### TASK STATEMENT
Only the number is wanted: how many lines in the data contain "فارسی"?
START GIVEN ENTRIES
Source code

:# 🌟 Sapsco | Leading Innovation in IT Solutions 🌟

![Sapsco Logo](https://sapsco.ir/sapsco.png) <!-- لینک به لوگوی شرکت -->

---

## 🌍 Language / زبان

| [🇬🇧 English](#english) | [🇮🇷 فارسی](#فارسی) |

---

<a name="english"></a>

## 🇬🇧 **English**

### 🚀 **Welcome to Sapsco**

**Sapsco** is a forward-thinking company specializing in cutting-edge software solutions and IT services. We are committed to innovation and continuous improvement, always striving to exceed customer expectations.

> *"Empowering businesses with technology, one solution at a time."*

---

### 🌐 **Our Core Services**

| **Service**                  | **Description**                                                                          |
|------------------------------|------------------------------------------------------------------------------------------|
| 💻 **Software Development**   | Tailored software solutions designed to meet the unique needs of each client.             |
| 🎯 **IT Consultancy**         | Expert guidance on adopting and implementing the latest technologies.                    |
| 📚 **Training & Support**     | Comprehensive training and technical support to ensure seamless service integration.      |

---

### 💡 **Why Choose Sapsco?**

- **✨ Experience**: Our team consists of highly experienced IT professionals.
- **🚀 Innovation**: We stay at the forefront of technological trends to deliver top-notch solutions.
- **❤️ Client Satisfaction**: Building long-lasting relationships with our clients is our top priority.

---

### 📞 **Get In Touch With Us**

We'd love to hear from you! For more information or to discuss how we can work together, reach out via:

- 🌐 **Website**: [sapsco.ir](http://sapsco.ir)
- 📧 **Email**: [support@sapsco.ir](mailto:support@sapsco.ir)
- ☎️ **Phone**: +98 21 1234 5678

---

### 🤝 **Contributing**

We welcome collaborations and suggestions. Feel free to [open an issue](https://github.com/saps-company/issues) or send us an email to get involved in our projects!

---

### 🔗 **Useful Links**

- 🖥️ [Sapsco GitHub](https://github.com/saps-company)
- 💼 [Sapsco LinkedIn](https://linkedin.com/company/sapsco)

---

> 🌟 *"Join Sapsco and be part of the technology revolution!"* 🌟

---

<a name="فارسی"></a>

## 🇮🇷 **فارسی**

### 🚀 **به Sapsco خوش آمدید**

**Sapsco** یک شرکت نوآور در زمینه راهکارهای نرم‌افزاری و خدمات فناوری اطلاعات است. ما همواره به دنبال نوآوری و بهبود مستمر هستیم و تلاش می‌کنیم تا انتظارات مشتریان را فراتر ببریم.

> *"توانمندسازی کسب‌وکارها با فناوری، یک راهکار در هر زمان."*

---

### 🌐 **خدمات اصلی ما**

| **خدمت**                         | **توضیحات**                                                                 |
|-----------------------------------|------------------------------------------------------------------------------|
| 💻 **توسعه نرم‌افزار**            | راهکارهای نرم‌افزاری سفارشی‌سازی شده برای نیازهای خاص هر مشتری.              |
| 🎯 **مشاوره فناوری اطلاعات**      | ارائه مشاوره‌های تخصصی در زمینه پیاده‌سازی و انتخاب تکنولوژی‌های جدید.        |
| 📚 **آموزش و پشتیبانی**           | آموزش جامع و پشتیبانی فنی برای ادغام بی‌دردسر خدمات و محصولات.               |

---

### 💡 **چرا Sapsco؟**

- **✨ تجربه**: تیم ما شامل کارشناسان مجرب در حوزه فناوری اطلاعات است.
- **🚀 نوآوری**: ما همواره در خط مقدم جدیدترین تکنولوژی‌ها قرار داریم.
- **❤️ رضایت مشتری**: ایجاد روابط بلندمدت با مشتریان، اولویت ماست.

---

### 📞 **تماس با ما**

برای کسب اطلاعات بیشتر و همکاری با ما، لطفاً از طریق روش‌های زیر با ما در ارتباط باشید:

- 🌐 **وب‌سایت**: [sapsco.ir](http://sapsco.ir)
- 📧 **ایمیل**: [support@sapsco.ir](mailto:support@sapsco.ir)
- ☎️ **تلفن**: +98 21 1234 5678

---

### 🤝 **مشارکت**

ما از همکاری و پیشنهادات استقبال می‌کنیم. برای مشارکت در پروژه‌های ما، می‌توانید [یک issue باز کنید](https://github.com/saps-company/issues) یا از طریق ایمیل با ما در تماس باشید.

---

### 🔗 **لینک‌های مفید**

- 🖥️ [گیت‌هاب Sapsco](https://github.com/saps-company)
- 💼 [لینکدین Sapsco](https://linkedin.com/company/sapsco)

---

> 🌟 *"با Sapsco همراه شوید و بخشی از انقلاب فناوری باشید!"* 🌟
END GIVEN ENTRIES
### WRITTEN SOLUTION
3